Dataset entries

□ □ □

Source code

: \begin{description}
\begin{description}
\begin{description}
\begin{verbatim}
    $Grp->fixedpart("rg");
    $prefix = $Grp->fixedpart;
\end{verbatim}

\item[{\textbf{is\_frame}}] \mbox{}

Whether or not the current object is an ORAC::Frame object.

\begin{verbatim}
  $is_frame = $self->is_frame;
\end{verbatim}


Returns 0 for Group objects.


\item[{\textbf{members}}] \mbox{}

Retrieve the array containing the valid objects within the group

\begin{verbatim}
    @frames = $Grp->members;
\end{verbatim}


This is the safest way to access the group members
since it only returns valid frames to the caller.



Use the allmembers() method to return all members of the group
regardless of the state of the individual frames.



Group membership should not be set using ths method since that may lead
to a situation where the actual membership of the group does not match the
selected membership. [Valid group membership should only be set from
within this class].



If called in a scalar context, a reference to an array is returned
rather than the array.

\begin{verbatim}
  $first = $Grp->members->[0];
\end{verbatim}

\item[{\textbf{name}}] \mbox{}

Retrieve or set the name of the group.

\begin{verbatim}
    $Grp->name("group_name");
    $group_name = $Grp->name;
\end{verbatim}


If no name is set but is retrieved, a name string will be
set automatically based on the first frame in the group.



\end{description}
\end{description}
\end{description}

□ □ □

■ **Your task**:
Repeat every entry word for word.

■ **Task response**:
Source code

: \begin{description}
\begin{description}
\begin{description}
\begin{verbatim}
    $Grp->fixedpart("rg");
    $prefix = $Grp->fixedpart;
\end{verbatim}

\item[{\textbf{is\_frame}}] \mbox{}

Whether or not the current object is an ORAC::Frame object.

\begin{verbatim}
  $is_frame = $self->is_frame;
\end{verbatim}


Returns 0 for Group objects.


\item[{\textbf{members}}] \mbox{}

Retrieve the array containing the valid objects within the group

\begin{verbatim}
    @frames = $Grp->members;
\end{verbatim}


This is the safest way to access the group members
since it only returns valid frames to the caller.



Use the allmembers() method to return all members of the group
regardless of the state of the individual frames.



Group membership should not be set using ths method since that may lead
to a situation where the actual membership of the group does not match the
selected membership. [Valid group membership should only be set from
within this class].



If called in a scalar context, a reference to an array is returned
rather than the array.

\begin{verbatim}
  $first = $Grp->members->[0];
\end{verbatim}

\item[{\textbf{name}}] \mbox{}

Retrieve or set the name of the group.

\begin{verbatim}
    $Grp->name("group_name");
    $group_name = $Grp->name;
\end{verbatim}


If no name is set but is retrieved, a name string will be
set automatically based on the first frame in the group.



\end{description}
\end{description}
\end{description}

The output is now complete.